What needs to be done:
Would you restate the entries below exactly, keeping every line?

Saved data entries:

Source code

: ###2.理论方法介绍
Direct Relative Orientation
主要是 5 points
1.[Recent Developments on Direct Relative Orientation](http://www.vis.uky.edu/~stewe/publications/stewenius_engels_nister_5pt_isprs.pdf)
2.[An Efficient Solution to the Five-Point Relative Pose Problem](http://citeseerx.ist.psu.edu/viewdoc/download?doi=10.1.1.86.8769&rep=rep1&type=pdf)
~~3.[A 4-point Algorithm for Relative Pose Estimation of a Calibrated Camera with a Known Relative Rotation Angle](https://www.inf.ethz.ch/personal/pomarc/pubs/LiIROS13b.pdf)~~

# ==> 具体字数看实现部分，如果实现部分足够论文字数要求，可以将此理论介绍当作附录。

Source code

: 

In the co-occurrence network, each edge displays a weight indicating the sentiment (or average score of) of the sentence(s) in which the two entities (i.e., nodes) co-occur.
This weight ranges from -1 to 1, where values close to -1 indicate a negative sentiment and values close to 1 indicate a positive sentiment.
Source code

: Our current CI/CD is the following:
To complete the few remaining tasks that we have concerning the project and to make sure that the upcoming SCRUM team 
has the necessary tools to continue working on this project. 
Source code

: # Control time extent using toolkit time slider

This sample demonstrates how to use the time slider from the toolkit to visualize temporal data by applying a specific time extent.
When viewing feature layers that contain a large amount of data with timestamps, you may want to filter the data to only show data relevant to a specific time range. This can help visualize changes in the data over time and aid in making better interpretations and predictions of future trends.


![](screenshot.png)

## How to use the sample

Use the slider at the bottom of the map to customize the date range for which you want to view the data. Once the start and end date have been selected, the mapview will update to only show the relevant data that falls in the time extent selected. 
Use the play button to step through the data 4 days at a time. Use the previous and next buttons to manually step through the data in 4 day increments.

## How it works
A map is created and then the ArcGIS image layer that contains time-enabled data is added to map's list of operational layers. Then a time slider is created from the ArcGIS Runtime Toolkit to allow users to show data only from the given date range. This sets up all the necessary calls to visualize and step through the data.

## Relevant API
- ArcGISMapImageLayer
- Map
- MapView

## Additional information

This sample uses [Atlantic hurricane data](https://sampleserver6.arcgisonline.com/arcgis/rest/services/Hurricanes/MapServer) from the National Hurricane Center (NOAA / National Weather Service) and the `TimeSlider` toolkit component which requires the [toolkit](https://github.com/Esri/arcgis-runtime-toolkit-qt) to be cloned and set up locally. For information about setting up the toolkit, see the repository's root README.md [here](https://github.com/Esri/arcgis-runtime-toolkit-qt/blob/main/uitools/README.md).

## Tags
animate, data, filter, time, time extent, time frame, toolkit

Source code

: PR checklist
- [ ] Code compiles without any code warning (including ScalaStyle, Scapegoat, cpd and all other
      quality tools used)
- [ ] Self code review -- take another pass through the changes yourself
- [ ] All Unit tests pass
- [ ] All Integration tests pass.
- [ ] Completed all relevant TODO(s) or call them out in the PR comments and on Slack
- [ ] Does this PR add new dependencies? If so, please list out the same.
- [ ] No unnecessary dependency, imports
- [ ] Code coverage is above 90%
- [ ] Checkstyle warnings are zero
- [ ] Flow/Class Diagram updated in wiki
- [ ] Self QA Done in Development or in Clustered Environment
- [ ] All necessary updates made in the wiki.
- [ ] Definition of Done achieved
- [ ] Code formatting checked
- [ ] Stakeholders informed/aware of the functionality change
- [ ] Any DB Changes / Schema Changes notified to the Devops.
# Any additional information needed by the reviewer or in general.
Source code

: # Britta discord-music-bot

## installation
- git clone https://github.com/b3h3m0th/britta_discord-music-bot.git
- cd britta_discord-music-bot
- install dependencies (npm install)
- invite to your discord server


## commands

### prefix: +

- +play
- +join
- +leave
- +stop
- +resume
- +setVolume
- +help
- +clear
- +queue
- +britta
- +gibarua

Your response:
Source code

: ###2.理论方法介绍
Direct Relative Orientation
主要是 5 points
1.[Recent Developments on Direct Relative Orientation](http://www.vis.uky.edu/~stewe/publications/stewenius_engels_nister_5pt_isprs.pdf)
2.[An Efficient Solution to the Five-Point Relative Pose Problem](http://citeseerx.ist.psu.edu/viewdoc/download?doi=10.1.1.86.8769&rep=rep1&type=pdf)
~~3.[A 4-point Algorithm for Relative Pose Estimation of a Calibrated Camera with a Known Relative Rotation Angle](https://www.inf.ethz.ch/personal/pomarc/pubs/LiIROS13b.pdf)~~

# ==> 具体字数看实现部分，如果实现部分足够论文字数要求，可以将此理论介绍当作附录。

Source code

: 

In the co-occurrence network, each edge displays a weight indicating the sentiment (or average score of) of the sentence(s) in which the two entities (i.e., nodes) co-occur.
This weight ranges from -1 to 1, where values close to -1 indicate a negative sentiment and values close to 1 indicate a positive sentiment.
Source code

: Our current CI/CD is the following:
To complete the few remaining tasks that we have concerning the project and to make sure that the upcoming SCRUM team 
has the necessary tools to continue working on this project. 
Source code

: # Control time extent using toolkit time slider

This sample demonstrates how to use the time slider from the toolkit to visualize temporal data by applying a specific time extent.
When viewing feature layers that contain a large amount of data with timestamps, you may want to filter the data to only show data relevant to a specific time range. This can help visualize changes in the data over time and aid in making better interpretations and predictions of future trends.


![](screenshot.png)

## How to use the sample

Use the slider at the bottom of the map to customize the date range for which you want to view the data. Once the start and end date have been selected, the mapview will update to only show the relevant data that falls in the time extent selected. 
Use the play button to step through the data 4 days at a time. Use the previous and next buttons to manually step through the data in 4 day increments.

## How it works
A map is created and then the ArcGIS image layer that contains time-enabled data is added to map's list of operational layers. Then a time slider is created from the ArcGIS Runtime Toolkit to allow users to show data only from the given date range. This sets up all the necessary calls to visualize and step through the data.

## Relevant API
- ArcGISMapImageLayer
- Map
- MapView

## Additional information

This sample uses [Atlantic hurricane data](https://sampleserver6.arcgisonline.com/arcgis/rest/services/Hurricanes/MapServer) from the National Hurricane Center (NOAA / National Weather Service) and the `TimeSlider` toolkit component which requires the [toolkit](https://github.com/Esri/arcgis-runtime-toolkit-qt) to be cloned and set up locally. For information about setting up the toolkit, see the repository's root README.md [here](https://github.com/Esri/arcgis-runtime-toolkit-qt/blob/main/uitools/README.md).

## Tags
animate, data, filter, time, time extent, time frame, toolkit

Source code

: PR checklist
- [ ] Code compiles without any code warning (including ScalaStyle, Scapegoat, cpd and all other
      quality tools used)
- [ ] Self code review -- take another pass through the changes yourself
- [ ] All Unit tests pass
- [ ] All Integration tests pass.
- [ ] Completed all relevant TODO(s) or call them out in the PR comments and on Slack
- [ ] Does this PR add new dependencies? If so, please list out the same.
- [ ] No unnecessary dependency, imports
- [ ] Code coverage is above 90%
- [ ] Checkstyle warnings are zero
- [ ] Flow/Class Diagram updated in wiki
- [ ] Self QA Done in Development or in Clustered Environment
- [ ] All necessary updates made in the wiki.
- [ ] Definition of Done achieved
- [ ] Code formatting checked
- [ ] Stakeholders informed/aware of the functionality change
- [ ] Any DB Changes / Schema Changes notified to the Devops.
# Any additional information needed by the reviewer or in general.
Source code

: # Britta discord-music-bot

## installation
- git clone https://github.com/b3h3m0th/britta_discord-music-bot.git
- cd britta_discord-music-bot
- install dependencies (npm install)
- invite to your discord server


## commands

### prefix: +

- +play
- +join
- +leave
- +stop
- +resume
- +setVolume
- +help
- +clear
- +queue
- +britta
- +gibarua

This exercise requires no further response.